I finally got myself a new flatmate today – she moved in this afternoon. Thank God! I was starting to get frantic, as Penny’s rent payment was about to run out on the 15th, so I only had a few days grace left. I had an advertisement in Saturday’s paper again, and I was astounded that NO-ONE RANG! I couldn’t believe it… But the person who’s moved in (her name is Michelle) saw the ad in last week’s paper. She’s really nice, and also works at the nearby pet store. She also has a cat of her own, so it looks like Eve is going to have a playmate again.
I went to Swee’s baptism on Saturday night (an Easter service of some kind) and had a nice time getting in people’s way as I stood in front of them taking photos, hassling the head honcho (Father someone-or-other) about the names he gave people (every guy was George and every woman was Suzy), standing there without bothering to even pretend to sing the songs and disguising my yawns, and looking around at all the people praying to the floor (if God is in Heaven above us, why do they all pray to the floor? Doesn’t Satan live below us?). At least I got some good photos for Swee of her baptism, so she was happy. And while I was surprised they didn’t kick me out, at least I got the head honcho to express his disgust that I wasn’t wearing a cross on the chain around my neck.
Seriously though, it was a nice evening. There’s some nice people in church, and some lonely people too. There was a girl there who had been there since 4pm that day (the service didn’t start until 7pm), apparently because she had gotten the time wrong. However, by the end of the evening, and after seeing how lonely she was through her interactions with others (and pretending to receive phone calls on her new cellphone when it never rang – and then pretending to be surprised as to why they hung up), it was obvious that she just needed company and to be noticed. I’m sure the church and her religion gave her some of what she craved.
The biggest interest for me was the rituals they had throughout the service, and trying to work out how those rituals originated, and for what real purpose. Bizarre.
And then there was a reading (one of a few) about Moses parting the Red Sea. I didn’t know that Moses and the Israelites were running from the Egyptians. The sea parted, the Isrealites ran through the canyon of water, and when the Egyptians saw them escaping, they set off through the canyon of water themselves, in a bid to catch the Israelites. And then when Moses and his band of fellow escapees safely ran up the beach on the other side, God let the sea wash back in on itself, and killed the entire army of Egyptians.
And the wording and pacing of the story made it obvious how evil and dastardly the Egyptians were, and how the destruction of their entire army of many hundreds of thousands of people was miniscule in the destruction that SHOULD have been heaped upon the Egyptians. I was left with the feeling that Christians would love to see all of the Egyptians exterminated as a race, and that the Israelites were the only true and proper people on the earth. Genocide is a good thing, especially if God makes it so.
I can see why the Egyptians tried to destroy Israel in 1967.
How would you feel growing up as an Egyptian, and knowing that the Bible, the official ‘word of God’, promotes your death as a race as being a good thing?
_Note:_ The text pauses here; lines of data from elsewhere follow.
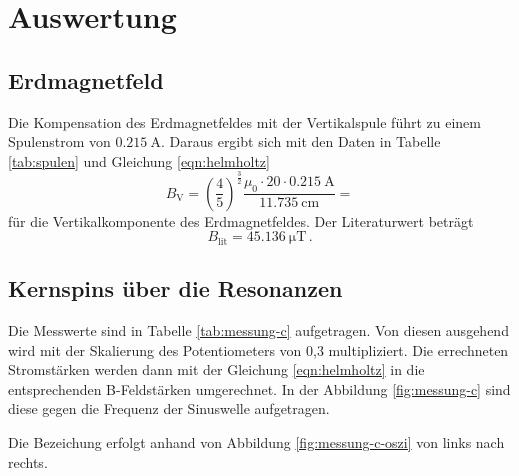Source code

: \section{Auswertung}
\label{sec:Auswertung}

\subsection{Erdmagnetfeld}
Die Kompensation des Erdmagnetfeldes mit der Vertikalspule führt zu
einem Spulenstrom von $\SI{0.215}{\ampere}$.
Daraus ergibt sich mit den Daten in Tabelle \ref{tab:spulen}
und Gleichung \eqref{eqn:helmholtz}
\begin{equation}
  B_\text{V} = \left(\frac{4}{5}\right)^{\!\!\frac{3}{2}}
    \frac{μ_0 \cdot 20 \cdot \SI{0.215}{\ampere}}{\SI{11.735}{\centi\meter}}
  = 
\end{equation}
für die Vertikalkomponente des Erdmagnetfeldes.
Der Literaturwert \cite{erdmagnetfeld} beträgt
\begin{equation}
  B_\text{lit} = \SI{45.136}{\micro\tesla}\,.
\end{equation}

\subsection{Kernspins über die Resonanzen}
\label{sec:5.2}
Die Messwerte sind in Tabelle \ref{tab:messung-c} aufgetragen.
Von diesen ausgehend wird mit der Skalierung des Potentiometers von 0,3 multipliziert.
Die errechneten Stromstärken werden dann mit der Gleichung \eqref{eqn:helmholtz}
in die entsprechenden B-Feldstärken umgerechnet.
In der Abbildung \ref{fig:messung-c} sind diese gegen die Frequenz der Sinuswelle aufgetragen.

Die Bezeichung erfolgt anhand von Abbildung \ref{fig:messung-c-oszi} von links nach rechts.

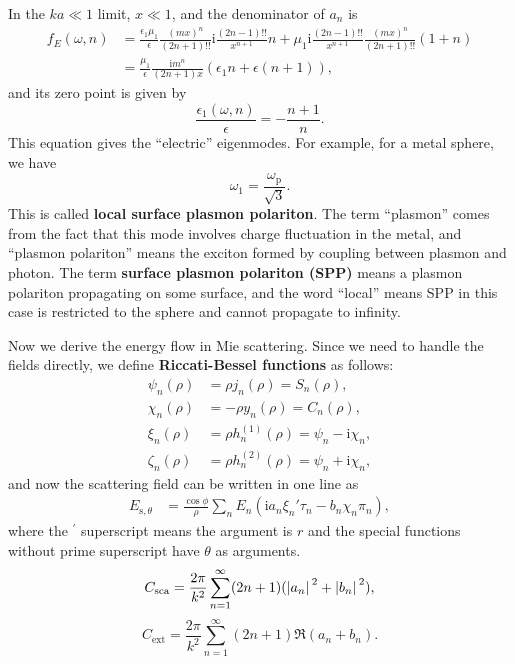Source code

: \documentclass[hyperref, a4paper]{article}
\newcommand*{\ii}{\mathrm{i}}
\newcommand*{\concept}[1]{{\textbf{#1}}}
\begin{document}
In the $ka \ll 1$ limit, $x \ll 1$, and the denominator of $a_n$ is 
\begin{equation}
    \begin{aligned}
        f_E(\omega, n) &= \frac{\epsilon_1 \mu_1}{\epsilon} \frac{(mx)^n}{(2n+1) !!} \ii \frac{(2n-1)!!}{x^{n+1}} n
        + \mu_1 \ii \frac{(2n-1)!!}{x^{n+1}} \frac{(mx)^n}{(2n+1)!!} (1+n) \\
        &= \frac{\mu_1}{\epsilon} \frac{\ii m^n}{(2n+1) x} (\epsilon_1 n + \epsilon (n+1)),
    \end{aligned}
\end{equation}
and its zero point is given by 
\begin{equation}
    \frac{\epsilon_1(\omega, n)}{\epsilon} = - \frac{n+1}{n}.
\end{equation}
This equation gives the ``electric'' eigenmodes. For example, for a metal sphere, we have 
\begin{equation}
    \omega_1 = \frac{\omega_\text{p}}{\sqrt{3}}. 
\end{equation}
This is called \concept{local surface plasmon polariton}. The term ``plasmon'' comes from the fact that 
this mode involves charge fluctuation in the metal, and ``plasmon polariton'' means the exciton formed by 
coupling between plasmon and photon. The term \concept{surface plasmon polariton (SPP)} means a plasmon polariton 
propagating on some surface, and the word ``local'' means SPP in this case is restricted to the sphere and 
cannot propagate to infinity.   

Now we derive the energy flow in Mie scattering. Since we need to handle the fields directly, 
we define \concept{Riccati-Bessel functions} as follows:
\begin{equation}
    \begin{aligned}
        \psi_n(\rho) &= \rho j_n(\rho) = S_n(\rho), \\
        \chi_n(\rho) &= - \rho y_n(\rho) = C_n(\rho), \\
        \xi_n(\rho) &= \rho h_n^{(1)}(\rho) = \psi_n - \ii \chi_n, \\
        \zeta_n(\rho) &= \rho h_n^{(2)}(\rho) = \psi_n + \ii \chi_n,
    \end{aligned}
\end{equation}
and now the scattering field can be written in one line as 
\begin{equation}
    \begin{aligned}
        E_{\text{s}, \theta} &= \frac{\cos \phi}{\rho} \sum_n E_n (\ii a_n \xi_n' \tau_n - b_n \chi_n \pi_n) , 
    \end{aligned}
\end{equation}
where the $^\prime$ superscript means the argument is $r$ and the special functions without prime superscript
have $\theta$ as arguments. 
\begin{equation}
    C_\text{sca} = \frac{2\pi}{k^2} \sum_{n=1}^\infty (2n+1) (\abs*{a_n}^2 + \abs*{b_n}^2),
\end{equation}
\begin{equation}
    C_\text{ext} = \frac{2\pi}{k^2} \sum_{n=1}^\infty (2n+1) \Re (a_n + b_n).
\end{equation}
\end{document}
I wouldn’t feel very positive towards Christianity and their stories about my people, that’s for sure.
But hey, that’s just me and my opinion as an outsider looking in. Everyone else within the church probably just saw how good it was that Moses and his bunch of loyal hippies were saved by God. I saw the death and destruction caused by them instead. Does that make me evil?
Things are moving along nicely with Swee – we’re having a good time enjoying each other’s company, which is great.